_Problem to work on_: Would you go through the records below and copy each line with the string "based"?

_Dataset entries_:
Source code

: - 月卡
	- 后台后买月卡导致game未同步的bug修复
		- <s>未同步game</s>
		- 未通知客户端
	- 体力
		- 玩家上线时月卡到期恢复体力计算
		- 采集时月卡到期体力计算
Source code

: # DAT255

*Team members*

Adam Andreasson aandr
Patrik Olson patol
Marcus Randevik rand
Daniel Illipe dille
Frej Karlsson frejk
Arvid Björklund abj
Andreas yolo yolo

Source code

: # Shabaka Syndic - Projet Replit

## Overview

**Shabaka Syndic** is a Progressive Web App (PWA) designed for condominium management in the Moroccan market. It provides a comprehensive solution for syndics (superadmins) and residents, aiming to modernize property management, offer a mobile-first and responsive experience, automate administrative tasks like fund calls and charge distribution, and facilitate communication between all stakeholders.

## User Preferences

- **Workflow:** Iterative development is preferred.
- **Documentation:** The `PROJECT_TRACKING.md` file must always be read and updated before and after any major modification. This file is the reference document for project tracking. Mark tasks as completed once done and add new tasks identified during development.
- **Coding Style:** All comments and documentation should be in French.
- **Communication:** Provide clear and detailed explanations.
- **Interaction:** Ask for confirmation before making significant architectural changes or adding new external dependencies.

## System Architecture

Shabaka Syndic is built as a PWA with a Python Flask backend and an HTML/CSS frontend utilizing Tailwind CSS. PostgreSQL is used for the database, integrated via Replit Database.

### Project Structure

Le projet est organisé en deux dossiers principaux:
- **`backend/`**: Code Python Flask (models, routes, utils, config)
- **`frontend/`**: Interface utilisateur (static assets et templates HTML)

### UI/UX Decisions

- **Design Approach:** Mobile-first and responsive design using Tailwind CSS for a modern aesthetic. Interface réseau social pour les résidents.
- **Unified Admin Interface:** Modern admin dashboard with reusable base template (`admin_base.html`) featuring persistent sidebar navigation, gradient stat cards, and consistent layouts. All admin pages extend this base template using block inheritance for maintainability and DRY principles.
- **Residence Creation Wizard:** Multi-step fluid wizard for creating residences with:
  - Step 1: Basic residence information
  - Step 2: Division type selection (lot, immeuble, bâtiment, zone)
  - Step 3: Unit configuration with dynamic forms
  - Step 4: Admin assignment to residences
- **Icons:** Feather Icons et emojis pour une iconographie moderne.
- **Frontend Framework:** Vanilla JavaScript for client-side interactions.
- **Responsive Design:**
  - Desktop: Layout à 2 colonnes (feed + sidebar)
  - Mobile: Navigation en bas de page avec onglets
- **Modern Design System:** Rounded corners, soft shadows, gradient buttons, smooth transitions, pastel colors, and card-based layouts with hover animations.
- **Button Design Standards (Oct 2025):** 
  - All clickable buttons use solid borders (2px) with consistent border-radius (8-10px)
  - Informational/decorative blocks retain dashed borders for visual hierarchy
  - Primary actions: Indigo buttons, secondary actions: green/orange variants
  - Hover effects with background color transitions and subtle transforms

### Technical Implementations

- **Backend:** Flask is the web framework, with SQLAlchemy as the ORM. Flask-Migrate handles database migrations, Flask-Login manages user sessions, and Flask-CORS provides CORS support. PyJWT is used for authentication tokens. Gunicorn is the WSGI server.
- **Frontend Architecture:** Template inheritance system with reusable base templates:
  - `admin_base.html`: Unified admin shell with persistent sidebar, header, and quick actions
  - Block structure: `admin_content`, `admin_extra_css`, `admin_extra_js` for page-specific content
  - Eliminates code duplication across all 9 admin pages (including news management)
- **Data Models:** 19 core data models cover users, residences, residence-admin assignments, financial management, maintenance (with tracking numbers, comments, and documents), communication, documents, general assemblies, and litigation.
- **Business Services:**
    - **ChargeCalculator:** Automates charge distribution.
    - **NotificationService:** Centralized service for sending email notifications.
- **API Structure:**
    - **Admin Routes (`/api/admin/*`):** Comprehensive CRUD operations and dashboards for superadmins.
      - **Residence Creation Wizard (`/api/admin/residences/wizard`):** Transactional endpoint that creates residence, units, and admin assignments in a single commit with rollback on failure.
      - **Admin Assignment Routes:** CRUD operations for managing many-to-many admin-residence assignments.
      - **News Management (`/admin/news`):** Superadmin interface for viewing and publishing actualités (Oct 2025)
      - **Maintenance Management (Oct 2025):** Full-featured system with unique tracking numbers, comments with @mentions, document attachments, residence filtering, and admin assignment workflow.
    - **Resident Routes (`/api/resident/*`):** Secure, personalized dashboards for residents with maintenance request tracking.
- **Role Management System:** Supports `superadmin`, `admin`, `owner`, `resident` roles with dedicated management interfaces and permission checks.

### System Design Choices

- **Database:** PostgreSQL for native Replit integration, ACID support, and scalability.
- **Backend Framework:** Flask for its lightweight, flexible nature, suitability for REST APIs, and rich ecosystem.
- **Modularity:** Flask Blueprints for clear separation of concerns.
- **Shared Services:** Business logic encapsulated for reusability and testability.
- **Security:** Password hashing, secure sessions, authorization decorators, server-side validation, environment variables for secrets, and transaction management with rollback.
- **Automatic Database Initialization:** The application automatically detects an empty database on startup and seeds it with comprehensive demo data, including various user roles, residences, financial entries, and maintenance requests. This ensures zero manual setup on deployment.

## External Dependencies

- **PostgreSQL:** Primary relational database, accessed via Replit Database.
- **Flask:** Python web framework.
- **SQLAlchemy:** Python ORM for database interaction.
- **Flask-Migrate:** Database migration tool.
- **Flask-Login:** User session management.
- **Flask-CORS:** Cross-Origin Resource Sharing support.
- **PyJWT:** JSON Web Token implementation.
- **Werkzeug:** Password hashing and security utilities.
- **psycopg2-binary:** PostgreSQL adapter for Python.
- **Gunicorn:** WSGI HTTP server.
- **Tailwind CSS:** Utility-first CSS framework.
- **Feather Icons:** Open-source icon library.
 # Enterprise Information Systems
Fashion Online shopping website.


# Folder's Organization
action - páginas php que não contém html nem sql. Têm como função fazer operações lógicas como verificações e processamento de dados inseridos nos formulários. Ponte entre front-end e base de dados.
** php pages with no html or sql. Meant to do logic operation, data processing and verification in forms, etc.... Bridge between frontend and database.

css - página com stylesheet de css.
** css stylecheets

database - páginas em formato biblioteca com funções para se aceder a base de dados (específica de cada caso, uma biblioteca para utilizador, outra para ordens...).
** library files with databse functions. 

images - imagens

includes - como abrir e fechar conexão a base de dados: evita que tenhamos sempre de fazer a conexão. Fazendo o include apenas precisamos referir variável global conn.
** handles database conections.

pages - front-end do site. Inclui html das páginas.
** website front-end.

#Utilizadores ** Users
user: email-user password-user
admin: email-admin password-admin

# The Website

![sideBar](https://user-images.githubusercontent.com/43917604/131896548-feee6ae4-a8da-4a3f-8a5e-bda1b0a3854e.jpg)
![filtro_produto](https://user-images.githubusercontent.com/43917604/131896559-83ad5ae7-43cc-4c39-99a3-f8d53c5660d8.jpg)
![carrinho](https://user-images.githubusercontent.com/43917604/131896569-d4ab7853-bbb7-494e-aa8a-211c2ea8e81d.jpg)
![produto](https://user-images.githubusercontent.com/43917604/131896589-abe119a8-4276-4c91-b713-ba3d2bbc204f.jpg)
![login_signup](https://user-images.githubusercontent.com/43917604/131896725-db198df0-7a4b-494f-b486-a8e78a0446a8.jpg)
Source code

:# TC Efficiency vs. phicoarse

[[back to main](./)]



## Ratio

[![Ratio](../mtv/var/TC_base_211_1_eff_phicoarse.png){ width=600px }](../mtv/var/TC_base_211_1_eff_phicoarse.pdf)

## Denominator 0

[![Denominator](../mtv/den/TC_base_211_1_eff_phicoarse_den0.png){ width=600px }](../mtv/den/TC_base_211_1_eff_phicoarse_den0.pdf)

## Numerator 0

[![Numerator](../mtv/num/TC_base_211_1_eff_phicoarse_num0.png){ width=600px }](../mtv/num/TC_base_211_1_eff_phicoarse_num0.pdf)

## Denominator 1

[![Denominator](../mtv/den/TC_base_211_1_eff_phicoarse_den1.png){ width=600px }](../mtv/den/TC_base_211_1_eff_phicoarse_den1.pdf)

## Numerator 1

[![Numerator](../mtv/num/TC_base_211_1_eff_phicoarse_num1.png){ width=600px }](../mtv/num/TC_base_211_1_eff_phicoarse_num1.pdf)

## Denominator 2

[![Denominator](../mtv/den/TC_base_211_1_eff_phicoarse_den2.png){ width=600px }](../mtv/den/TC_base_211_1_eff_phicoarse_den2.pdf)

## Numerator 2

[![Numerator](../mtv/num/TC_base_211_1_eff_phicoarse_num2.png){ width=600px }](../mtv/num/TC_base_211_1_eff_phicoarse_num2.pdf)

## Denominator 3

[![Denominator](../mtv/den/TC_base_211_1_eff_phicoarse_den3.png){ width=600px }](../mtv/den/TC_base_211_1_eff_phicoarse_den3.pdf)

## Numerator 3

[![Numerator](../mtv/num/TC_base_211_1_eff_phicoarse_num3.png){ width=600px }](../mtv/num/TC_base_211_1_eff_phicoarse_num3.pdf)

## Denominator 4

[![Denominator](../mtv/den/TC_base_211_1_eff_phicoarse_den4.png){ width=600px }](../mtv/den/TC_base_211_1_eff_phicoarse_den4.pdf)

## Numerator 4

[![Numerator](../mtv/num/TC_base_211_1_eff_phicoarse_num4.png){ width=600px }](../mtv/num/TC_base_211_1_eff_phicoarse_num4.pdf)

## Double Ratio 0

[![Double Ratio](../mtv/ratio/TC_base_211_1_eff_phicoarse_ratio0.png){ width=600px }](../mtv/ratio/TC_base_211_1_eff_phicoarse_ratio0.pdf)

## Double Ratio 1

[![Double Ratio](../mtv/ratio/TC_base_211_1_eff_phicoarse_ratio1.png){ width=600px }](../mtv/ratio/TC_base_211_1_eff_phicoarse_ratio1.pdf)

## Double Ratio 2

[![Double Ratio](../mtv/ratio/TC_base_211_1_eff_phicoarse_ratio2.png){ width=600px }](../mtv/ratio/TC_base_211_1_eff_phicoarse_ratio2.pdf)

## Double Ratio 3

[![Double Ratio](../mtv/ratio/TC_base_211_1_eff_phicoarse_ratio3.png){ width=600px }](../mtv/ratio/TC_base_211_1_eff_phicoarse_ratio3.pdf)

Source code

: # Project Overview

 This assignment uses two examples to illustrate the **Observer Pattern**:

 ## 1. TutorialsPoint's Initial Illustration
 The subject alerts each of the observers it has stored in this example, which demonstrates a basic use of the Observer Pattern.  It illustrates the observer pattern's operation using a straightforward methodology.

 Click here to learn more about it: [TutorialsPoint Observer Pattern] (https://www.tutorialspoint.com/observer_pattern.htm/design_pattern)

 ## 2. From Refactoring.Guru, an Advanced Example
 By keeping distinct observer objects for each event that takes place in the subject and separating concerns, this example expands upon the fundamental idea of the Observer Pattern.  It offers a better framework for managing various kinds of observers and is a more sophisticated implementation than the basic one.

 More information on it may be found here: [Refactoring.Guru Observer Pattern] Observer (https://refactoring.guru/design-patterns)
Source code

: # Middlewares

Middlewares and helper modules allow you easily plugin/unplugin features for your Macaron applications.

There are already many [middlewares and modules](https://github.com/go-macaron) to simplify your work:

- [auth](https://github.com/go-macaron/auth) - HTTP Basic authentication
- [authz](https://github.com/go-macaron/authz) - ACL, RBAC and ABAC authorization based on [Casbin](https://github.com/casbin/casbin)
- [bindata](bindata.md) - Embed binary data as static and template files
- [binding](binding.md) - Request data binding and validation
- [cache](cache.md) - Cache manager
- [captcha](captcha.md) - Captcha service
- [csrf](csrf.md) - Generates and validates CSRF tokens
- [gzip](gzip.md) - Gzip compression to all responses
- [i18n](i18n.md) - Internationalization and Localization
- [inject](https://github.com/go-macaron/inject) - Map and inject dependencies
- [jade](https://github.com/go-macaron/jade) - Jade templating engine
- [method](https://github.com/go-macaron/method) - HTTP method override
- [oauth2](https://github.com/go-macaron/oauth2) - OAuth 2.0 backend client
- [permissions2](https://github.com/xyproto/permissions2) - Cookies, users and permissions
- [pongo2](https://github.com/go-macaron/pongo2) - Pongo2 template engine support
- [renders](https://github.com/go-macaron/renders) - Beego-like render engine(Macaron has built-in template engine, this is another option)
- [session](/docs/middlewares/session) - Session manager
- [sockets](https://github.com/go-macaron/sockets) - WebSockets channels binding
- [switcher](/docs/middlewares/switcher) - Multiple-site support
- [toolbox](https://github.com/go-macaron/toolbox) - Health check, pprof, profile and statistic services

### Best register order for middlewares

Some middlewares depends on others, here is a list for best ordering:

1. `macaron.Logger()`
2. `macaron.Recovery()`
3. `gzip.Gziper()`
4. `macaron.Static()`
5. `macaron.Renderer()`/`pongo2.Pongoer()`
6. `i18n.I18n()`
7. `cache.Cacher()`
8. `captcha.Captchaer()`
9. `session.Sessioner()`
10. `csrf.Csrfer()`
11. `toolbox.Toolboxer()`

_Answer box_:
- **Modern Design System:** Rounded corners, soft shadows, gradient buttons, smooth transitions, pastel colors, and card-based layouts with hover animations.
- [authz](https://github.com/go-macaron/authz) - ACL, RBAC and ABAC authorization based on [Casbin](https://github.com/casbin/casbin)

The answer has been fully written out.